Clean-tech and energy lobbyists push for climate bill

Companies from the Midwest and Southeast stormed Capitol Hill yesterday in an effort to swing the climate votes of senators from Ohio to Arkansas.

Environmental groups corralled nearly 150 business leaders from 43 states and the District of Columbia. Many of the closed-door meetings targeted Rust Belt Democrats considered critical for passage of legislation that would cap greenhouse gases.

Climate advocates argued their case as concern mounts about the U.S. bargaining position in Copenhagen this December, where nations will negotiate a post-2012 global warming pact. In their effort to sell the need for congressional action this year to senators from states hard hit by the beleaguered manufacturing sector, they hit a single message: jobs, jobs, jobs.

Top members of President Obama's energy team also rallied the troops, inviting clean energy executives to a morning meeting at the White House for a question-and-answer session with Energy Secretary Steven Chu, Commerce Secretary Gary Locke and Obama's chief energy and climate policy coordinator, Carol Browner.

"The cost of not doing something is we will lose the chance to lead in this next Industrial Revolution," Chu said.

"We want to get America back in the business of exporting technology instead of dollars," Entergy Corp. CEO Wayne Leonard said during the White House event. Entergy's utilities crossing much of the south-central and southeast regions could benefit from a climate policy that rewards low-emissions nuclear power plants.

Pressing for a U.S. foothold for clean tech

Dave Vieau, CEO of battery maker A123Systems Inc., reiterated the day's mantra that the clean energy business won't get a significant foothold in the U.S. economy unless the federal government puts a price on carbon emissions and adds more financial incentives aimed at jump-starting the clean-tech sector.

Chu announced plans to pump in another $750 million in stimulus bill funding to support loan guarantees for clean energy companies, and Locke said Commerce plans major patent office reforms to speed new technology to market.

The investor coalition Ceres and the Clean Economy Network organized the campaign, but word of the event spread through the corridors of the environmental movement.

One executive, Bill Keith of SunRise Solar in Indiana, said he heard about the event from the Environmental Defense Fund, among other groups. Another cited a flagging from the Apollo Alliance, a coalition of labor, business, environmental and community leaders supportive of "green" jobs.

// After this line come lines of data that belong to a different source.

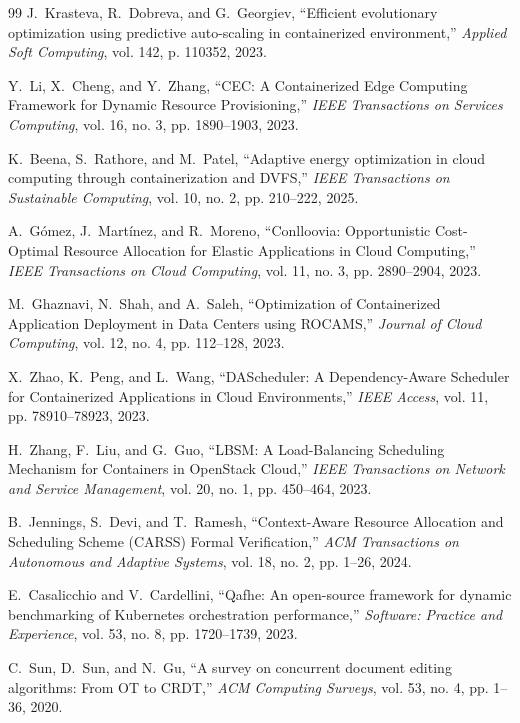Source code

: \documentclass[12pt,a4paper]{report}
\begin{document}
{\begin{thebibliography}{99}
J.~Krasteva, R.~Dobreva, and G.~Georgiev,
``Efficient evolutionary optimization using predictive auto-scaling in containerized environment,''
\textit{Applied Soft Computing}, vol. 142, p. 110352, 2023.

Y.~Li, X.~Cheng, and Y.~Zhang,
``CEC: A Containerized Edge Computing Framework for Dynamic Resource Provisioning,''
\textit{IEEE Transactions on Services Computing}, vol. 16, no. 3, pp. 1890--1903, 2023.

K.~Beena, S.~Rathore, and M.~Patel,
``Adaptive energy optimization in cloud computing through containerization and DVFS,''
\textit{IEEE Transactions on Sustainable Computing}, vol. 10, no. 2, pp. 210--222, 2025.

A.~G\'omez, J.~Mart\'inez, and R.~Moreno,
``Conlloovia: Opportunistic Cost-Optimal Resource Allocation for Elastic Applications in Cloud Computing,''
\textit{IEEE Transactions on Cloud Computing}, vol. 11, no. 3, pp. 2890--2904, 2023.

M.~Ghaznavi, N.~Shah, and A.~Saleh,
``Optimization of Containerized Application Deployment in Data Centers using ROCAMS,''
\textit{Journal of Cloud Computing}, vol. 12, no. 4, pp. 112--128, 2023.

X.~Zhao, K.~Peng, and L.~Wang,
``DAScheduler: A Dependency-Aware Scheduler for Containerized Applications in Cloud Environments,''
\textit{IEEE Access}, vol. 11, pp. 78910--78923, 2023.

H.~Zhang, F.~Liu, and G.~Guo,
``LBSM: A Load-Balancing Scheduling Mechanism for Containers in OpenStack Cloud,''
\textit{IEEE Transactions on Network and Service Management}, vol. 20, no. 1, pp. 450--464, 2023.

B.~Jennings, S.~Devi, and T.~Ramesh,
``Context-Aware Resource Allocation and Scheduling Scheme (CARSS) Formal Verification,''
\textit{ACM Transactions on Autonomous and Adaptive Systems}, vol. 18, no. 2, pp. 1--26, 2024.

E.~Casalicchio and V.~Cardellini,
``Qafhe: An open-source framework for dynamic benchmarking of Kubernetes orchestration performance,''
\textit{Software: Practice and Experience}, vol. 53, no. 8, pp. 1720--1739, 2023.

C.~Sun, D.~Sun, and N.~Gu,
``A survey on concurrent document editing algorithms: From OT to CRDT,''
\textit{ACM Computing Surveys}, vol. 53, no. 4, pp. 1--36, 2020.

\end{thebibliography}}
\end{document}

Then there were well-known executives who showed up spontaneously, even though they were not on the official list of participants.

For one, Duke Energy CEO Jim Rogers popped into a meeting with business leaders, Sen. Sherrod Brown (D-Ohio) and Sen. Debbie Stabenow (D-Mich.). He then hovered in the U.S. Capitol and grabbed the hands of lawmakers who were passing by, like Amy Klobuchar (D-Minn.).

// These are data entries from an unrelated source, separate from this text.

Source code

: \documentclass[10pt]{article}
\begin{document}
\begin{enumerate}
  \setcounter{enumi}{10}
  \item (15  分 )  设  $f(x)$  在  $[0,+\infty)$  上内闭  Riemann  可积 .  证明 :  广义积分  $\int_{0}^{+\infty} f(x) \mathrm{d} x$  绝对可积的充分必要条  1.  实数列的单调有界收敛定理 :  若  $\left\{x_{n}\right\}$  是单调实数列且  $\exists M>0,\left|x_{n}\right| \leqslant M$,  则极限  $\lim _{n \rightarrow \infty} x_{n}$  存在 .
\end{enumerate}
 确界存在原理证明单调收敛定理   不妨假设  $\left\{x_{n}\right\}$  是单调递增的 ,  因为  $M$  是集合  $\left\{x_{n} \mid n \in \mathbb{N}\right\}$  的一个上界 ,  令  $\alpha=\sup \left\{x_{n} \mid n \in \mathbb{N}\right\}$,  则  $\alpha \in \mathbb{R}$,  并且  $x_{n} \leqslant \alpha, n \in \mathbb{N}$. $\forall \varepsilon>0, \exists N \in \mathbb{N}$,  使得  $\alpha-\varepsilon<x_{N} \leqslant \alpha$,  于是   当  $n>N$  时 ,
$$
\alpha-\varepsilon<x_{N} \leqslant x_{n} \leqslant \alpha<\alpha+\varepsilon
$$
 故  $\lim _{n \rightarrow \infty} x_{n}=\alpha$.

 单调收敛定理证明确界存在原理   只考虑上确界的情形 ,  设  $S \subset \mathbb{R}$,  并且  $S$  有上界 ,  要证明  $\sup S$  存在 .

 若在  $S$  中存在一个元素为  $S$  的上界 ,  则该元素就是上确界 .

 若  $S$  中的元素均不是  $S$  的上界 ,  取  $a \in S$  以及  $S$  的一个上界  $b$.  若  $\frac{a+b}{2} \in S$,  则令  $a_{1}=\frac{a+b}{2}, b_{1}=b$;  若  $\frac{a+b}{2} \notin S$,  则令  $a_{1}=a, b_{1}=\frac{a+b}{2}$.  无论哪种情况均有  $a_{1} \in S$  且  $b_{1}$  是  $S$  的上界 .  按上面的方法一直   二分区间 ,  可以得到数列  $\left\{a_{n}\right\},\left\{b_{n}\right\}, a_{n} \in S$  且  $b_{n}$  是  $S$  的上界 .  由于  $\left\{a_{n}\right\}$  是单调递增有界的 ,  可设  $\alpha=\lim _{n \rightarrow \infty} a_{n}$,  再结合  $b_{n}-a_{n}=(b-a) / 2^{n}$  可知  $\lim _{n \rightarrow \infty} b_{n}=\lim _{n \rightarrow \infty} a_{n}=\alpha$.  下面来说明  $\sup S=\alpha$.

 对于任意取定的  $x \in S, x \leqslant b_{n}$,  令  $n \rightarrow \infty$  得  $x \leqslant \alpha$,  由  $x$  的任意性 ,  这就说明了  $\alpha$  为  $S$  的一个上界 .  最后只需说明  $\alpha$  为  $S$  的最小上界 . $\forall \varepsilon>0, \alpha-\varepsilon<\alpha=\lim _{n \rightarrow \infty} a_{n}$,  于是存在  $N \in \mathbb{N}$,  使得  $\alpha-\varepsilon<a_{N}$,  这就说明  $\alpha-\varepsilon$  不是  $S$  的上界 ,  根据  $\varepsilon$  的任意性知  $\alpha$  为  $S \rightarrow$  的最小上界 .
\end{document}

"I've had a whole series of meetings," Rogers said, while declining to say with which senators.

AEP executives and algae farmers prowl the hallways

The companies from the Midwest, which ranged from utility giant American Electric Power to an algae-farming company, offered multiple messages to senators on the fence about a mandatory cap on heat-trapping gases.

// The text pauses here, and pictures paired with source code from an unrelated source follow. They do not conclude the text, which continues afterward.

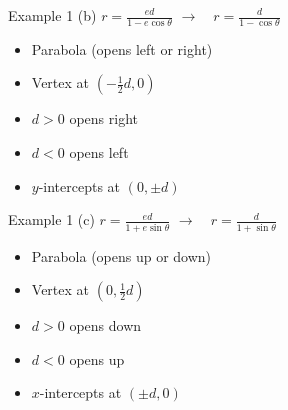 \documentclass[t,usenames,dvipsnames]{beamer}
\begin{document}
\begin{frame}{Example 1}
(b) \quad $r = \frac{ed}{1-e\cos\theta}$        \pause    \quad $\longrightarrow \quad r = \frac{d}{1-\cos\theta}$ \newline\\ \pause
    \begin{itemize}
        \item Parabola (opens left or right)  \pause  \newline\\
        \item Vertex at $\left(-\frac{1}{2}d, 0\right)$ \pause \newline\\
        \item $d > 0$ opens right    \pause  \newline\\
        \item $d < 0$ opens left   \pause  \newline\\
        \item $y$-intercepts at $\left(0, \pm d\right)$
    \end{itemize}
\end{frame}

\begin{frame}{Example 1}
(c) \quad $r = \frac{ed}{1+e\sin\theta}$    \pause    \quad $\longrightarrow \quad r = \frac{d}{1+\sin\theta}$ \newline\\ \pause
    \begin{itemize}
        \item Parabola (opens up or down)  \pause  \newline\\
        \item Vertex at $\left(0, \frac{1}{2}d\right)$ \pause \newline\\
        \item $d > 0$ opens down    \pause  \newline\\
        \item $d < 0$ opens up   \pause  \newline\\
        \item $x$-intercepts at $\left(\pm d, 0\right)$
    \end{itemize}
\end{frame}
\end{document}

They all pressed for passage of comprehensive energy and climate legislation, but not necessarily the U.S. Senate bill released last week by Sens. John Kerry (D-Mass.) and Barbara Boxer (D-Calif.).

That legislation differed from a House version by calling for tougher emission cuts by 2020 and offering new incentives for natural gas and nuclear power, among other things.

American Electric Power, which sent representatives to attend the event yesterday and backed the House bill, is withholding support of the Senate plan until more details are filled in, said Melissa McHenry, a spokeswoman for the Ohio-based company.

"We need to ensure that the reductions and the timelines are realistic," she said.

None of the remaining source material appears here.